Por: Columna del lector

Luis Alfredo Ramos, el presidente que Colombia necesita

Por María Camila Parra

Elegir presidente para el año 2018 supone en principio asegurar o no el respaldo al acuerdo de paz firmado con las Farc, pues aunque el ejecutivo no podría en cualquier caso revertir los efectos de puntos ya previstos como la participación política del grupo ex guerrillero, si podría entorpecer los procesos arguyendo posiciones ideológicas.

Para el periodo 2018-2022 se necesita un presidente cuya filiación política no le impida desconocer el pluralismo en dicho escenario, ni ignorar los avances hechos por el Gobierno Santos. Se requiere un personaje conciliador que concluya que “no hay que hacer trizas los acuerdos, hay que construir sobre lo construido”, como lo ha señalado en medios Luis Alfredo Ramos.

Esa es la postura de un candidato respetuoso con la participación política del pueblo Colombiano. Un candidato no aficionado que pretende que las mayorías avalen, como no ocurrió en las votaciones del 2 de octubre del 2016, el acuerdo final para la terminación del conflicto y la construcción de una paz estable y duradera. Un hecho de suma importancia cuando se entiende que ese aval constituye el éxito del proceso de reintegración y reconciliación.
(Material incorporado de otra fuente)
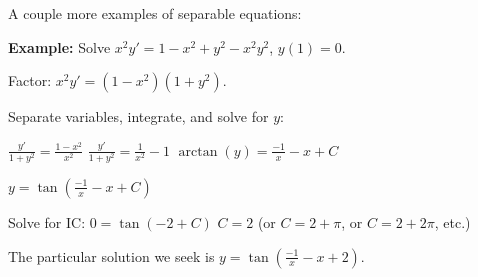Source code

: \documentclass[10pt,aspectratio=169]{beamer}
\begin{document}
\begin{frame}
A couple more examples of separable equations:

\medskip
\pause

\textbf{Example:}
Solve \quad $x^2y' = 1 - x^2+y^2 - x^2y^2$, \quad $y(1) = 0$.

\medskip
\pause

Factor:
\quad
$\displaystyle
x^2y' = (1 - x^2)(1+y^2)$.

\medskip
\pause

Separate variables, integrate, and solve for $y$:

\medskip
\pause

\quad
$\displaystyle
\frac{y'}{1+y^2} = \frac{1 - x^2}{x^2}$
\pause
\wthus
$\displaystyle
\frac{y'}{1+y^2} = \frac{1}{x^2} - 1$
\pause
\wthus
$\displaystyle
\operatorname{arctan} (y) = \frac{-1}{x} - x + C$

\medskip
\pause

\wthus
\quad
$\displaystyle
y = \tan \left(\frac{-1}{x} - x + C\right)$

\medskip
\pause

Solve for IC:
\quad
$0 = \tan(-2+C)$
\pause
\wthus
$C=2$ \pause \quad (or $C = 2 + \pi$, or $C = 2 + 2\pi$, etc.)

\medskip
\pause

The particular solution we seek is
\quad
$\displaystyle
y = \tan \left(\frac{-1}{x} - x + 2 \right)$.

\end{frame}
\end{document}
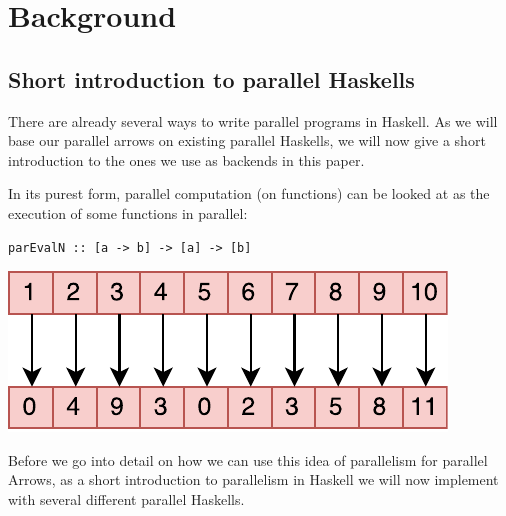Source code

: \section{Background}
\label{sec:background}
\subsection{Short introduction to parallel Haskells}
There are already several ways to write parallel programs in Haskell. As we will base our parallel arrows on existing parallel Haskells, we will now give a short introduction to the ones we use as backends in this paper.

In its purest form, parallel computation (on functions) can be looked at as the execution of some functions  in parallel:

\begin{lstlisting}[frame=htrbl]
parEvalN :: [a -> b] -> [a] -> [b]
\end{lstlisting}
\begin{center}
	\includegraphics[scale=0.7]{images/parEvalN}
\end{center}
Before we go into detail on how we can use this idea of parallelism for parallel Arrows, as a short introduction to parallelism in Haskell we will now implement  with several different parallel Haskells.


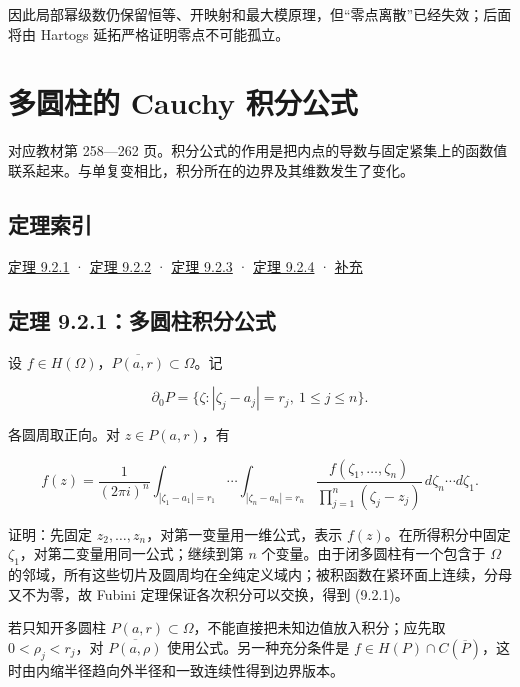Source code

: \documentclass[11pt,a4paper]{article}
\begin{document}
因此局部幂级数仍保留恒等、开映射和最大模原理，但``零点离散''已经失效；后面将由
Hartogs 延拓严格证明零点不可能孤立。

\section{多圆柱的 Cauchy 积分公式}
\hypertarget{chapter9-part-2}{}
\par
对应教材第 258---262
页。积分公式的作用是把内点的导数与固定紧集上的函数值联系起来。与单复变相比，积分所在的边界及其维数发生了变化。

\subsection*{定理索引}\label{ch09-s2-heading-1}

\hyperref[ch09-s2-heading-2]{定理 9.2.1} · \hyperref[ch09-s2-heading-3]{定理 9.2.2} ·
\hyperref[ch09-s2-heading-4]{定理 9.2.3} · \hyperref[ch09-s2-heading-5]{定理 9.2.4} ·
\hyperref[ch09-s2-heading-6]{补充}

\subsection{定理 9.2.1：多圆柱积分公式}\label{ch09-s2-heading-2}

设 \(f\in H(\Omega)\)，\(\overline{P(a,r)}\subset\Omega\)。记

\[
\partial_0P=\{\zeta:|\zeta_j-a_j|=r_j,\ 1\le j\le n\}.
\]

各圆周取正向。对 \(z\in P(a,r)\)，有

\[
f(z)=\frac1{(2\pi i)^n}
\int_{|\zeta_1-a_1|=r_1}\!\cdots\!\int_{|\zeta_n-a_n|=r_n}
\frac{f(\zeta_1,\ldots,\zeta_n)}{\prod_{j=1}^n(\zeta_j-z_j)}
\,d\zeta_n\cdots d\zeta_1.
\tag{9.2.1}
\]

证明：先固定 \(z_2,\ldots,z_n\)，对第一变量用一维公式，表示
\(f(z)\)。在所得积分中固定 \(\zeta_1\)，对第二变量用同一公式；继续到第
\(n\) 个变量。由于闭多圆柱有一个包含于 \(\Omega\)
的邻域，所有这些切片及圆周均在全纯定义域内；被积函数在紧环面上连续，分母又不为零，故
Fubini 定理保证各次积分可以交换，得到 (9.2.1)。

若只知开多圆柱
\(P(a,r)\subset\Omega\)，不能直接把未知边值放入积分；应先取
\(0<\rho_j<r_j\)，对 \(\overline{P(a,\rho)}\) 使用公式。另一种充分条件是
\(f\in H(P)\cap C(\overline P)\)，这时由内缩半径趋向外半径和一致连续性得到边界版本。
\end{document}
Colombia necesita un candidato que piense en grande, que piense en el país y no solo en Bogotá y sus problemas de movilidad. Se necesita alguien que conozca el territorio colombiano y que a su vez tenga reconocimiento de parte de él y no precisamente por su orientación sexual ni por sus intereses económicos, sino por su trayectoria y eficiente gestión en la administración pública, tal y como la ha tenido Ramos en los cargos de concejal, miembro de la Cámara de Representantes, alcalde, embajador, ministro de Comercio Exterior y gobernador.

En este último cargo Ramos logró reducir los índices de pobreza en Antioquia del 51 % al 37,8 %; ejecutó proyectos de desarrollo vial impulsando las “superautopistas”, entre ellas la Autopista de la Montaña; promovió políticas de gratuidad y bilingüismo en la educación; fortaleció los planteles y sedes para la Fuerza Pública, logró el 100 % en la cobertura de salud en el departamento. No descuidó ningún sector de Antioquia, tuvo logros en materia medioambiental, agroindustrial, y hasta minera.

Viene para la carrera política de Ramos la Presidencia, que en las elecciones pasadas se vio frustrada por falsas declaraciones que lo acusaban de presuntos vínculos con paramilitares, señalamientos que ya han sido desmentidos por las autoridades competentes frente a la Corte Suprema de Justicia.

Actualmente se ha pretendido vincularlo en el embrollo de corrupción destapado en la Corte Suprema, sin embargo Ramos ha declarado públicamente que no ha tenido vínculo alguno con magistrados de la Corte, que Gustavo Moreno fue uno de los cuatro abogados que tuvo a lo largo de su proceso y que nunca recibió de parte de este último ni de ningún tercero presiones para conseguir resultados a su favor.

No son comparables de ninguna manera los procesos de Musa Besaile y Hernán Andrade con el de Luis Alfredo Ramos, no existen pruebas ni acusaciones contra Ramos y aún así sigue esperando un fallo absolutorio.

Tres años privado de su libertad por cuenta de falsos testigos, ¡que se haga justicia! Que sean cuatro en la Presidencia. #YoCreoEnRamos.